MATERIALS PROVIDED:
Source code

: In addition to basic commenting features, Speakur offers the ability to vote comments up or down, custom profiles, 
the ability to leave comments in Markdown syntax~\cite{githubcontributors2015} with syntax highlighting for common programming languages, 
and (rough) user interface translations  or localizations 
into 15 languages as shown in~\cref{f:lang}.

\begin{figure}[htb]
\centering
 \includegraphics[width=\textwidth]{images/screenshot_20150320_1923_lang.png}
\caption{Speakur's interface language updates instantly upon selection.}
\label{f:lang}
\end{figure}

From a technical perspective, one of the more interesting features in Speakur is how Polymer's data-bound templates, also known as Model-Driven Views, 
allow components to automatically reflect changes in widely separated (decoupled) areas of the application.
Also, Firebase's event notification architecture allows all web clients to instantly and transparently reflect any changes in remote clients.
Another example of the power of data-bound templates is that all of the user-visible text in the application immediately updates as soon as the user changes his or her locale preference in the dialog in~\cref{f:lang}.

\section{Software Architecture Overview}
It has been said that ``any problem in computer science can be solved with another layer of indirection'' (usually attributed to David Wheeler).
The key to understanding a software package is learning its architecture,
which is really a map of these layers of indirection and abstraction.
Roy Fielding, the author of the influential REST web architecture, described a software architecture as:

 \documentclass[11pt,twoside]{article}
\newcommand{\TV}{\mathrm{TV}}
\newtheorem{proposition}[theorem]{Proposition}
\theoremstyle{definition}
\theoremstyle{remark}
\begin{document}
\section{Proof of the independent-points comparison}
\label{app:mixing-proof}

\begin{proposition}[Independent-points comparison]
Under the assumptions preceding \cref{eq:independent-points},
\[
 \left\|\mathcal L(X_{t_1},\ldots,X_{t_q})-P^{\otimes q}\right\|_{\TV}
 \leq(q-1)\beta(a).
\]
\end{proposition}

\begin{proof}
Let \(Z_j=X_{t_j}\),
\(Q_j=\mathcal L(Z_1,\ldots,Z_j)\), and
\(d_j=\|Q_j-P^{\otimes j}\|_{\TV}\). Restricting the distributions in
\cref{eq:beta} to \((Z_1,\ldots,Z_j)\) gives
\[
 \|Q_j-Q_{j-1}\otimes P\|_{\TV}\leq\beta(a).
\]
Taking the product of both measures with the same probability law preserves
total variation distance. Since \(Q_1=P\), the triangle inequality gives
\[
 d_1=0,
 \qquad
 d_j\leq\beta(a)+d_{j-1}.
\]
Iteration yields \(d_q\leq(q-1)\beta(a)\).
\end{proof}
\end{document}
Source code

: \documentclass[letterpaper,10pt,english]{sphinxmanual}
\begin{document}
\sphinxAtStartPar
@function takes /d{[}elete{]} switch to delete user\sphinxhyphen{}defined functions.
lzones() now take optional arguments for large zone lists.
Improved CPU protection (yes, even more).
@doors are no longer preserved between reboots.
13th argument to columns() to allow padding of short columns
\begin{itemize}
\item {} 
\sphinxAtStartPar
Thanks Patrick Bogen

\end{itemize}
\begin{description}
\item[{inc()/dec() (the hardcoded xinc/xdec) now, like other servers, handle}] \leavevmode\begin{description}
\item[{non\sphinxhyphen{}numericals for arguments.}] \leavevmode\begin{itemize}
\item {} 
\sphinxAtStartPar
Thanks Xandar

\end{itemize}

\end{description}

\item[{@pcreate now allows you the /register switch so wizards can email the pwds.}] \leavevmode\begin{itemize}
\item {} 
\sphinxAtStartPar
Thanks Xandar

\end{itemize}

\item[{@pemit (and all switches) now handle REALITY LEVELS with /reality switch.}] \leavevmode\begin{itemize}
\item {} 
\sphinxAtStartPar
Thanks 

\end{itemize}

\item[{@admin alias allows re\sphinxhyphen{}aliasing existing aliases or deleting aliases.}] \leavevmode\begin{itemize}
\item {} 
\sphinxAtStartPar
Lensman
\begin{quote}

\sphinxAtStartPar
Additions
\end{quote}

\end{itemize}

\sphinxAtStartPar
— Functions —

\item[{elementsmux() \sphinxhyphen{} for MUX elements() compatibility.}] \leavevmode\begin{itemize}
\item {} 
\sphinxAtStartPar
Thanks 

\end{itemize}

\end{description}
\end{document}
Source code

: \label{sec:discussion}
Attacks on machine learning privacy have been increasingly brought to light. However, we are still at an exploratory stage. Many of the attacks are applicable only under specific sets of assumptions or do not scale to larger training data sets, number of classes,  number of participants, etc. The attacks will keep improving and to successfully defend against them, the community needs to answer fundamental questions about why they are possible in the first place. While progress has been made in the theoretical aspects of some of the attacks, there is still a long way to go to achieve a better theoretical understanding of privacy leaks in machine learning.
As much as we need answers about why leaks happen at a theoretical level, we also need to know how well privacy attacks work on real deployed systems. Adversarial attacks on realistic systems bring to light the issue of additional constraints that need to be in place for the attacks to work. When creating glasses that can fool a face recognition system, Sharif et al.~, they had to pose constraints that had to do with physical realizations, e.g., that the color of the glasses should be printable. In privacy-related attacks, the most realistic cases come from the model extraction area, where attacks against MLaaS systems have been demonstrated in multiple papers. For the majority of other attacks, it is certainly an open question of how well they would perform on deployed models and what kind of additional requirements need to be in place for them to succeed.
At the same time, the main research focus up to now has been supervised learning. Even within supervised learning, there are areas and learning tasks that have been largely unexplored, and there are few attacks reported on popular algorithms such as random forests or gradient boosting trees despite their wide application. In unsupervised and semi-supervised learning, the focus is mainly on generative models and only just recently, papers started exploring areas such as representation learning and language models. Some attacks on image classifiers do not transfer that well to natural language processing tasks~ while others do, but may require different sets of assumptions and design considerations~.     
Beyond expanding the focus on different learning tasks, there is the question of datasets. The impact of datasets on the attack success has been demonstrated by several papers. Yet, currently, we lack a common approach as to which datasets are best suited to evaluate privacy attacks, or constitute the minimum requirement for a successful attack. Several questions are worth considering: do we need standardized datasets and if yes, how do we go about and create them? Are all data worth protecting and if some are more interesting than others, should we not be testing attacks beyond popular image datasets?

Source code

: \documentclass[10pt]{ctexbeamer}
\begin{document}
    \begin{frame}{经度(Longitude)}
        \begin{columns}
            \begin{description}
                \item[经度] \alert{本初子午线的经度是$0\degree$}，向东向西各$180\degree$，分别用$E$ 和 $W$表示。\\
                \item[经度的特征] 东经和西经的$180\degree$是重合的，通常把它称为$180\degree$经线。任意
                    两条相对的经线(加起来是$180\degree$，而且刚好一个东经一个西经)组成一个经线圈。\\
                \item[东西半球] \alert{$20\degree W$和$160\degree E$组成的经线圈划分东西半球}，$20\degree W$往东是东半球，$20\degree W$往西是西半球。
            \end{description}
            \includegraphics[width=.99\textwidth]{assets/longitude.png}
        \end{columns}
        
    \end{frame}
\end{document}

EXERCISE REQUIREMENTS:
Restate all entries above verbatim.

RESPONSE TO THIS EXERCISE:
Source code

: In addition to basic commenting features, Speakur offers the ability to vote comments up or down, custom profiles, 
the ability to leave comments in Markdown syntax~\cite{githubcontributors2015} with syntax highlighting for common programming languages, 
and (rough) user interface translations  or localizations 
into 15 languages as shown in~\cref{f:lang}.

\begin{figure}[htb]
\centering
 \includegraphics[width=\textwidth]{images/screenshot_20150320_1923_lang.png}
\caption{Speakur's interface language updates instantly upon selection.}
\label{f:lang}
\end{figure}

From a technical perspective, one of the more interesting features in Speakur is how Polymer's data-bound templates, also known as Model-Driven Views, 
allow components to automatically reflect changes in widely separated (decoupled) areas of the application.
Also, Firebase's event notification architecture allows all web clients to instantly and transparently reflect any changes in remote clients.
Another example of the power of data-bound templates is that all of the user-visible text in the application immediately updates as soon as the user changes his or her locale preference in the dialog in~\cref{f:lang}.

\section{Software Architecture Overview}
It has been said that ``any problem in computer science can be solved with another layer of indirection'' (usually attributed to David Wheeler).
The key to understanding a software package is learning its architecture,
which is really a map of these layers of indirection and abstraction.
Roy Fielding, the author of the influential REST web architecture, described a software architecture as:

 \documentclass[11pt,twoside]{article}
\newcommand{\TV}{\mathrm{TV}}
\newtheorem{proposition}[theorem]{Proposition}
\theoremstyle{definition}
\theoremstyle{remark}
\begin{document}
\section{Proof of the independent-points comparison}
\label{app:mixing-proof}

\begin{proposition}[Independent-points comparison]
Under the assumptions preceding \cref{eq:independent-points},
\[
 \left\|\mathcal L(X_{t_1},\ldots,X_{t_q})-P^{\otimes q}\right\|_{\TV}
 \leq(q-1)\beta(a).
\]
\end{proposition}

\begin{proof}
Let \(Z_j=X_{t_j}\),
\(Q_j=\mathcal L(Z_1,\ldots,Z_j)\), and
\(d_j=\|Q_j-P^{\otimes j}\|_{\TV}\). Restricting the distributions in
\cref{eq:beta} to \((Z_1,\ldots,Z_j)\) gives
\[
 \|Q_j-Q_{j-1}\otimes P\|_{\TV}\leq\beta(a).
\]
Taking the product of both measures with the same probability law preserves
total variation distance. Since \(Q_1=P\), the triangle inequality gives
\[
 d_1=0,
 \qquad
 d_j\leq\beta(a)+d_{j-1}.
\]
Iteration yields \(d_q\leq(q-1)\beta(a)\).
\end{proof}
\end{document}
Source code

: \documentclass[letterpaper,10pt,english]{sphinxmanual}
\begin{document}
\sphinxAtStartPar
@function takes /d{[}elete{]} switch to delete user\sphinxhyphen{}defined functions.
lzones() now take optional arguments for large zone lists.
Improved CPU protection (yes, even more).
@doors are no longer preserved between reboots.
13th argument to columns() to allow padding of short columns
\begin{itemize}
\item {} 
\sphinxAtStartPar
Thanks Patrick Bogen

\end{itemize}
\begin{description}
\item[{inc()/dec() (the hardcoded xinc/xdec) now, like other servers, handle}] \leavevmode\begin{description}
\item[{non\sphinxhyphen{}numericals for arguments.}] \leavevmode\begin{itemize}
\item {} 
\sphinxAtStartPar
Thanks Xandar

\end{itemize}

\end{description}

\item[{@pcreate now allows you the /register switch so wizards can email the pwds.}] \leavevmode\begin{itemize}
\item {} 
\sphinxAtStartPar
Thanks Xandar

\end{itemize}

\item[{@pemit (and all switches) now handle REALITY LEVELS with /reality switch.}] \leavevmode\begin{itemize}
\item {} 
\sphinxAtStartPar
Thanks 

\end{itemize}

\item[{@admin alias allows re\sphinxhyphen{}aliasing existing aliases or deleting aliases.}] \leavevmode\begin{itemize}
\item {} 
\sphinxAtStartPar
Lensman
\begin{quote}

\sphinxAtStartPar
Additions
\end{quote}

\end{itemize}

\sphinxAtStartPar
— Functions —

\item[{elementsmux() \sphinxhyphen{} for MUX elements() compatibility.}] \leavevmode\begin{itemize}
\item {} 
\sphinxAtStartPar
Thanks 

\end{itemize}

\end{description}
\end{document}
Source code

: \label{sec:discussion}
Attacks on machine learning privacy have been increasingly brought to light. However, we are still at an exploratory stage. Many of the attacks are applicable only under specific sets of assumptions or do not scale to larger training data sets, number of classes,  number of participants, etc. The attacks will keep improving and to successfully defend against them, the community needs to answer fundamental questions about why they are possible in the first place. While progress has been made in the theoretical aspects of some of the attacks, there is still a long way to go to achieve a better theoretical understanding of privacy leaks in machine learning.
As much as we need answers about why leaks happen at a theoretical level, we also need to know how well privacy attacks work on real deployed systems. Adversarial attacks on realistic systems bring to light the issue of additional constraints that need to be in place for the attacks to work. When creating glasses that can fool a face recognition system, Sharif et al.~, they had to pose constraints that had to do with physical realizations, e.g., that the color of the glasses should be printable. In privacy-related attacks, the most realistic cases come from the model extraction area, where attacks against MLaaS systems have been demonstrated in multiple papers. For the majority of other attacks, it is certainly an open question of how well they would perform on deployed models and what kind of additional requirements need to be in place for them to succeed.
At the same time, the main research focus up to now has been supervised learning. Even within supervised learning, there are areas and learning tasks that have been largely unexplored, and there are few attacks reported on popular algorithms such as random forests or gradient boosting trees despite their wide application. In unsupervised and semi-supervised learning, the focus is mainly on generative models and only just recently, papers started exploring areas such as representation learning and language models. Some attacks on image classifiers do not transfer that well to natural language processing tasks~ while others do, but may require different sets of assumptions and design considerations~.     
Beyond expanding the focus on different learning tasks, there is the question of datasets. The impact of datasets on the attack success has been demonstrated by several papers. Yet, currently, we lack a common approach as to which datasets are best suited to evaluate privacy attacks, or constitute the minimum requirement for a successful attack. Several questions are worth considering: do we need standardized datasets and if yes, how do we go about and create them? Are all data worth protecting and if some are more interesting than others, should we not be testing attacks beyond popular image datasets?

Source code

: \documentclass[10pt]{ctexbeamer}
\begin{document}
    \begin{frame}{经度(Longitude)}
        \begin{columns}
            \begin{description}
                \item[经度] \alert{本初子午线的经度是$0\degree$}，向东向西各$180\degree$，分别用$E$ 和 $W$表示。\\
                \item[经度的特征] 东经和西经的$180\degree$是重合的，通常把它称为$180\degree$经线。任意
                    两条相对的经线(加起来是$180\degree$，而且刚好一个东经一个西经)组成一个经线圈。\\
                \item[东西半球] \alert{$20\degree W$和$160\degree E$组成的经线圈划分东西半球}，$20\degree W$往东是东半球，$20\degree W$往西是西半球。
            \end{description}
            \includegraphics[width=.99\textwidth]{assets/longitude.png}
        \end{columns}
        
    \end{frame}
\end{document}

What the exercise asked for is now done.